Let me tell you, folks, Blake is an amazing teacher AND person! What a privilege it was for me to work with him in Charleston. His joy in the process was so evident…and so infectious. I wish him all the success in the world–he deserves it.
- cj lyons
Hi Blake! He’s being much too modest folks–I’m one of the Charleston Cats and a lot of what was accomplished was due to Blake’s leadership and his ability to cut to the heart of a story, get us all focused in the right direction.
Of course it didn’t hurt that the stories being pitched were fantastic to start with–a few of them I could “see” unfold as the writers pitched them. Wow, what a great group to be a part of!

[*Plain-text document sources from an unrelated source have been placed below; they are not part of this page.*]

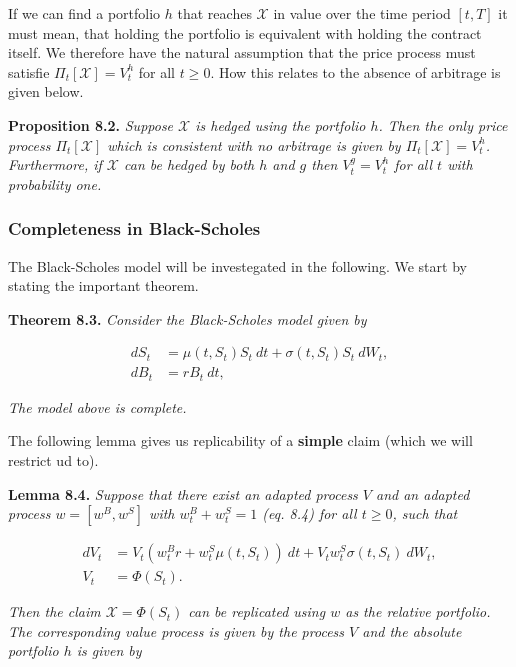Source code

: \documentclass[
]{article}
\begin{document}
If we can find a portfolio \(h\) that reaches \(\mathcal{X}\) in value
over the time period \([t,T]\) it must mean, that holding the portfolio
is equivalent with holding the contract itself. We therefore have the
natural assumption that the price process must satisfie
\(\Pi_t[\mathcal{X}]=V_t^h\) for all \(t\ge 0\). How this relates to the
absence of arbitrage is given below.

\textbf{Proposition 8.2.} \emph{Suppose \(\mathcal{X}\) is hedged using
the portfolio \(h\). Then the only price process \(\Pi_t[\mathcal{X}]\)
which is consistent with no arbitrage is given by
\(\Pi_t[\mathcal{X}]=V_t^h\). Furthermore, if \(\mathcal{X}\) can be
hedged by both \(h\) and \(g\) then \(V_t^g=V_t^h\) for all \(t\) with
probability one.}

\hypertarget{completeness-in-black-scholes}{%
\subsubsection{Completeness in
Black-Scholes}\label{completeness-in-black-scholes}}

The Black-Scholes model will be investegated in the following. We start
by stating the important theorem.

\textbf{Theorem 8.3.} \emph{Consider the Black-Scholes model given by}

\begin{align*}
dS_t&=\mu(t,S_t) S_t\ dt+\sigma(t,S_t) S_t\ dW_t,\tag{8.2}\\
dB_t&=r B_t\ dt,\tag{8.3}
\end{align*}

\emph{The model above is complete.}

The following lemma gives us replicability of a \textbf{simple} claim
(which we will restrict ud to).

\textbf{Lemma 8.4.} \emph{Suppose that there exist an adapted process
\(V\) and an adapted process \(w=[w^B,w^S]\) with \(w^B_t+w^S_t=1\) (eq.
8.4) for all \(t\ge 0\), such that}

\begin{align*}
dV_t&=V_t(w_t^Br+w_t^S\mu(t,S_t))\ dt+V_tw_t^S\sigma(t,S_t)\ dW_t,\tag{8.5}\\
V_t&=\Phi(S_t).\tag{8.5}
\end{align*}

\emph{Then the claim \(\mathcal{X}=\Phi(S_t)\) can be replicated using
\(w\) as the relative portfolio. The corresponding value process is
given by the process \(V\) and the absolute portfolio \(h\) is given by}
\end{document}
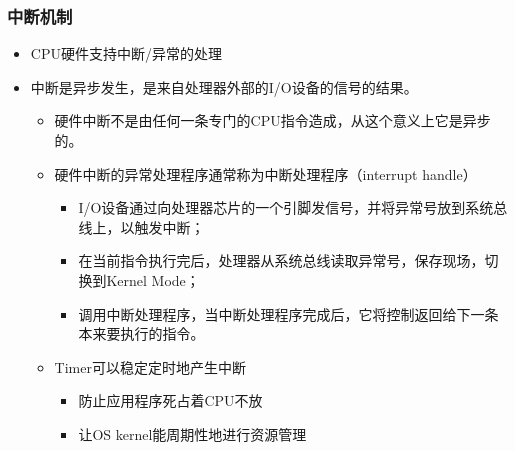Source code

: \documentclass[UTF8]{ctexbeamer}
\begin{document}
\begin{frame}
	\frametitle{中断机制}
	\begin{itemize}
		\item CPU硬件支持中断/异常的处理
		\item 中断是异步发生，是来自处理器外部的I/O设备的信号的结果。
		\begin{itemize}
			\item 硬件中断不是由任何一条专门的CPU指令造成，从这个意义上它是异步的。
			\item 硬件中断的异常处理程序通常称为中断处理程序（interrupt handle）
			\begin{itemize}
				\item I/O设备通过向处理器芯片的一个引脚发信号，并将异常号放到系统总线上，以触发中断；
				\item 在当前指令执行完后，处理器从系统总线读取异常号，保存现场，切换到Kernel Mode；
				\item 调用中断处理程序，当中断处理程序完成后，它将控制返回给下一条本来要执行的指令。
			\end{itemize}			
			
			\item Timer可以稳定定时地产生中断
			\begin{itemize}
				\item 防止应用程序死占着CPU不放
				\item 让OS kernel能周期性地进行资源管理
			\end{itemize}				
		\end{itemize}
	\end{itemize}
\end{frame}

\end{document}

Even though I write primarily suspense/thrillers, I’ll forever be grateful to RWA for taking me in–every writer could learn a lot from these hard-working professionals who truly believe writers don’t compete with each other because readers out there are starving for good stories and can’t get enough!
Thanks Blake for traveling to Charleston and sharing da Cat with us!!!
See you in San Fran,
I was glad to read in your post the nugget of truth about competition being, erm, unnecessary, due to the volume of stories consumed by the public on a daily basis. I mean, that seems to me a void un-fillable, yes? I do re-read novels often, and I do re-view movies often, but I’m always hungry for more!!! One thing I love about Blake’s classes is he teaches you to be less precious about your stories – to offer them up for dissection and critique in the hopes that the additional perspectives will only serve to enhance the experience – not expose your gold to the story pirates slavering over your hard work.
- cj lyons
If you believe in your voice, there’s no need to fear competition.
- Nina Bruhns
Thanks, Blake, for all your lovely words about the Charleston Cats! We were absolutely delighted to have you all to ourselves for the weekend. :D Thanks for all you shared about STC and movies and story structure. I know we all learned tons (I sure did!), and our stories are all so much better from being viewed through your STC and screenwriter’s filter. It’s amazing how differently novelists and screenwriters think about Story, and yet…how similarly. Just goes to prove what you said, a great story is a great story, regardless of medium.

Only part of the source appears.